§ **WHAT THIS TASK INVOLVES**:
Among the entries below, find the line with "sqlite orm: github.com/fnc12/sqlite..", then quote it and each following line up to and including the line with "4. JUCE（https://gith", and nothing else.
*** SOURCE MATERIAL
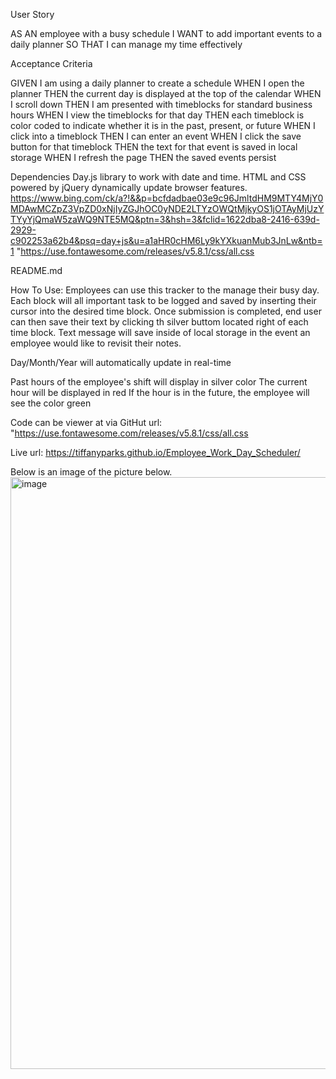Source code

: User Story

AS AN employee with a busy schedule
I WANT to add important events to a daily planner
SO THAT I can manage my time effectively



Acceptance Criteria

GIVEN I am using a daily planner to create a schedule
WHEN I open the planner
THEN the current day is displayed at the top of the calendar
WHEN I scroll down
THEN I am presented with timeblocks for standard business hours
WHEN I view the timeblocks for that day
THEN each timeblock is color coded to indicate whether it is in the past, present, or future
WHEN I click into a timeblock
THEN I can enter an event
WHEN I click the save button for that timeblock
THEN the text for that event is saved in local storage
WHEN I refresh the page
THEN the saved events persist

Dependencies
Day.js library to work with date and time.
HTML and CSS powered by jQuery dynamically update browser features.
https://www.bing.com/ck/a?!&&p=bcfdadbae03e9c96JmltdHM9MTY4MjY0MDAwMCZpZ3VpZD0xNjIyZGJhOC0yNDE2LTYzOWQtMjkyOS1jOTAyMjUzYTYyYjQmaW5zaWQ9NTE5MQ&ptn=3&hsh=3&fclid=1622dba8-2416-639d-2929-c902253a62b4&psq=day+js&u=a1aHR0cHM6Ly9kYXkuanMub3JnLw&ntb=1
"https://use.fontawesome.com/releases/v5.8.1/css/all.css


README.md


How To Use:
Employees can use this tracker to the manage their busy day. Each block will all important task to be logged and saved by inserting their cursor into the desired time block. Once submission is completed, end user can then save their text by clicking th silver buttom located right of each time block. Text message will save inside of local storage in the event an employee would like to revisit their notes.

Day/Month/Year will automatically update in real-time

Past hours of the employee's shift will display in silver color 
The current hour will be displayed in red
If the hour is in the future, the employee will see the color green 

Code can be viewer at via GitHut url: 
"https://use.fontawesome.com/releases/v5.8.1/css/all.css

Live url: 
https://tiffanyparks.github.io/Employee_Work_Day_Scheduler/

Below is an image of the picture below.
<img width="947" alt="image" src="https://user-images.githubusercontent.com/126128634/235035464-b1387c0b-1236-4c89-ab4d-fd85cd6ecedd.png">
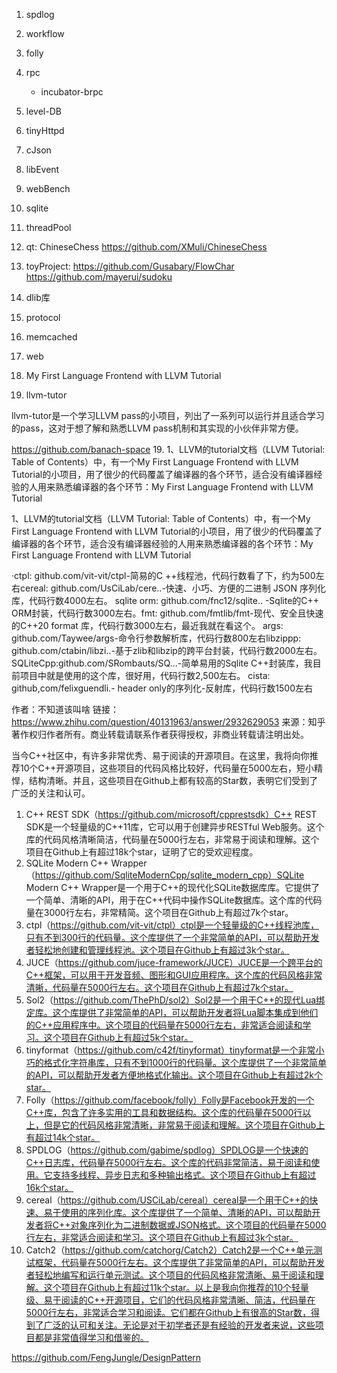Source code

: 1. spdlog
2. workflow
3. folly
4. rpc
    * incubator-brpc
5. level-DB

6. tinyHttpd
7. cJson
8. libEvent
9. webBench
10. sqlite
11. threadPool

11. qt: ChineseChess
https://github.com/XMuli/ChineseChess

12. toyProject:
https://github.com/Gusabary/FlowChar
https://github.com/mayerui/sudoku

13. dlib库

14. protocol
15. memcached
16. web
17. My First Language Frontend with LLVM Tutorial
18. llvm-tutor

llvm-tutor是一个学习LLVM pass的小项目，列出了一系列可以运行并且适合学习的pass，这对于想了解和熟悉LLVM pass机制和其实现的小伙伴非常方便。

https://github.com/banach-space
19. 1、LLVM的tutorial文档（LLVM Tutorial: Table of Contents）中，有一个My First Language Frontend with LLVM Tutorial的小项目，用了很少的代码覆盖了编译器的各个环节，适合没有编译器经验的人用来熟悉编译器的各个环节：My First Language Frontend with LLVM Tutorial

1、LLVM的tutorial文档（LLVM Tutorial: Table of Contents）中，有一个My First Language Frontend with LLVM Tutorial的小项目，用了很少的代码覆盖了编译器的各个环节，适合没有编译器经验的人用来熟悉编译器的各个环节：My First Language Frontend with LLVM Tutorial

·ctpl: github.com/vit-vit/ctpl-简易的C ++线程池，代码行数看了下，约为500左右cereal: github.com/UsCiLab/cere..-快速、小巧、方便的二进制 JSON 序列化库，代码行数4000左右。
sqlite orm: github.com/fnc12/sqlite.. -Sqlite的C++ ORM封装，代码行数3000左右。fmt: github.com/fmtlib/fmt-现代、安全且快速的C++20 format 库，代码行数3000左右，最近我就在看这个。
args: github.com/Taywee/args-命令行参数解析库，代码行数800左右libzippp: github.com/ctabin/libzi..-基于zlib和libzip的跨平台封装，代码行数2000左右。SQLiteCpp:github.com/SRombauts/SQ...-简单易用的Sqlite C++封装库，我目前项目中就是使用的这个库，很好用，代码行数2,500左右。
cista: github,com/felixguendli.- header only的序列化-反射库，代码行数1500左右

作者：不知道该叫啥
链接：https://www.zhihu.com/question/40131963/answer/2932629053
来源：知乎
著作权归作者所有。商业转载请联系作者获得授权，非商业转载请注明出处。

当今C++社区中，有许多非常优秀、易于阅读的开源项目。在这里，我将向你推荐10个C++开源项目，这些项目的代码风格比较好，代码量在5000左右，短小精悍，结构清晰。并且，这些项目在Github上都有较高的Star数，表明它们受到了广泛的关注和认可。

1. C++ REST SDK（https://github.com/microsoft/cpprestsdk）C++ REST SDK是一个轻量级的C++11库，它可以用于创建异步RESTful Web服务。这个库的代码风格清晰简洁，代码量在5000行左右，非常易于阅读和理解。这个项目在Github上有超过18k个star，证明了它的受欢迎程度。
2. SQLite Modern C++ Wrapper（https://github.com/SqliteModernCpp/sqlite_modern_cpp）SQLite Modern C++ Wrapper是一个用于C++的现代化SQLite数据库库。它提供了一个简单、清晰的API，用于在C++代码中操作SQLite数据库。这个库的代码量在3000行左右，非常精简。这个项目在Github上有超过7k个star。
3. ctpl（https://github.com/vit-vit/ctpl）ctpl是一个轻量级的C++线程池库，只有不到300行的代码量。这个库提供了一个非常简单的API，可以帮助开发者轻松地创建和管理线程池。这个项目在Github上有超过3k个star。
4. JUCE（https://github.com/juce-framework/JUCE）JUCE是一个跨平台的C++框架，可以用于开发音频、图形和GUI应用程序。这个库的代码风格非常清晰，代码量在5000行左右。这个项目在Github上有超过7k个star。
5. Sol2（https://github.com/ThePhD/sol2）Sol2是一个用于C++的现代Lua绑定库。这个库提供了非常简单的API，可以帮助开发者将Lua脚本集成到他们的C++应用程序中。这个项目的代码量在5000行左右，非常适合阅读和学习。这个项目在Github上有超过5k个star。
6. tinyformat（https://github.com/c42f/tinyformat）tinyformat是一个非常小巧的格式化字符串库，只有不到1000行的代码量。这个库提供了一个非常简单的API，可以帮助开发者方便地格式化输出。这个项目在Github上有超过2k个star。
7. Folly（https://github.com/facebook/folly）Folly是Facebook开发的一个C++库，包含了许多实用的工具和数据结构。这个库的代码量在5000行以上，但是它的代码风格非常清晰，非常易于阅读和理解。这个项目在Github上有超过14k个star。
8. SPDLOG（https://github.com/gabime/spdlog）SPDLOG是一个快速的C++日志库，代码量在5000行左右。这个库的代码非常简洁，易于阅读和使用。它支持多线程、异步日志和多种输出格式。这个项目在Github上有超过16k个star。
9. cereal（https://github.com/USCiLab/cereal）cereal是一个用于C++的快速、易于使用的序列化库。这个库提供了一个简单、清晰的API，可以帮助开发者将C++对象序列化为二进制数据或JSON格式。这个项目的代码量在5000行左右，非常适合阅读和学习。这个项目在Github上有超过3k个star。
10. Catch2（https://github.com/catchorg/Catch2）Catch2是一个C++单元测试框架，代码量在5000行左右。这个库提供了非常简单的API，可以帮助开发者轻松地编写和运行单元测试。这个项目的代码风格非常清晰、易于阅读和理解。这个项目在Github上有超过11k个star。以上是我向你推荐的10个轻量级、易于阅读的C++开源项目，它们的代码风格非常清晰、简洁，代码量在5000行左右，非常适合学习和阅读。它们都在Github上有很高的Star数，得到了广泛的认可和关注。无论是对于初学者还是有经验的开发者来说，这些项目都是非常值得学习和借鉴的。

https://github.com/FengJungle/DesignPattern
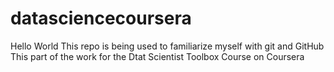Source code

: # datasciencecoursera
Hello World
This repo is being used to familiarize myself with git and GitHub
This part of the work for the Dtat Scientist Toolbox Course on Coursera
******
§ **EXERCISE ANSWER**:
sqlite orm: github.com/fnc12/sqlite.. -Sqlite的C++ ORM封装，代码行数3000左右。fmt: github.com/fmtlib/fmt-现代、安全且快速的C++20 format 库，代码行数3000左右，最近我就在看这个。
args: github.com/Taywee/args-命令行参数解析库，代码行数800左右libzippp: github.com/ctabin/libzi..-基于zlib和libzip的跨平台封装，代码行数2000左右。SQLiteCpp:github.com/SRombauts/SQ...-简单易用的Sqlite C++封装库，我目前项目中就是使用的这个库，很好用，代码行数2,500左右。
cista: github,com/felixguendli.- header only的序列化-反射库，代码行数1500左右

作者：不知道该叫啥
链接：https://www.zhihu.com/question/40131963/answer/2932629053
来源：知乎
著作权归作者所有。商业转载请联系作者获得授权，非商业转载请注明出处。

当今C++社区中，有许多非常优秀、易于阅读的开源项目。在这里，我将向你推荐10个C++开源项目，这些项目的代码风格比较好，代码量在5000左右，短小精悍，结构清晰。并且，这些项目在Github上都有较高的Star数，表明它们受到了广泛的关注和认可。

1. C++ REST SDK（https://github.com/microsoft/cpprestsdk）C++ REST SDK是一个轻量级的C++11库，它可以用于创建异步RESTful Web服务。这个库的代码风格清晰简洁，代码量在5000行左右，非常易于阅读和理解。这个项目在Github上有超过18k个star，证明了它的受欢迎程度。
2. SQLite Modern C++ Wrapper（https://github.com/SqliteModernCpp/sqlite_modern_cpp）SQLite Modern C++ Wrapper是一个用于C++的现代化SQLite数据库库。它提供了一个简单、清晰的API，用于在C++代码中操作SQLite数据库。这个库的代码量在3000行左右，非常精简。这个项目在Github上有超过7k个star。
3. ctpl（https://github.com/vit-vit/ctpl）ctpl是一个轻量级的C++线程池库，只有不到300行的代码量。这个库提供了一个非常简单的API，可以帮助开发者轻松地创建和管理线程池。这个项目在Github上有超过3k个star。
4. JUCE（https://github.com/juce-framework/JUCE）JUCE是一个跨平台的C++框架，可以用于开发音频、图形和GUI应用程序。这个库的代码风格非常清晰，代码量在5000行左右。这个项目在Github上有超过7k个star。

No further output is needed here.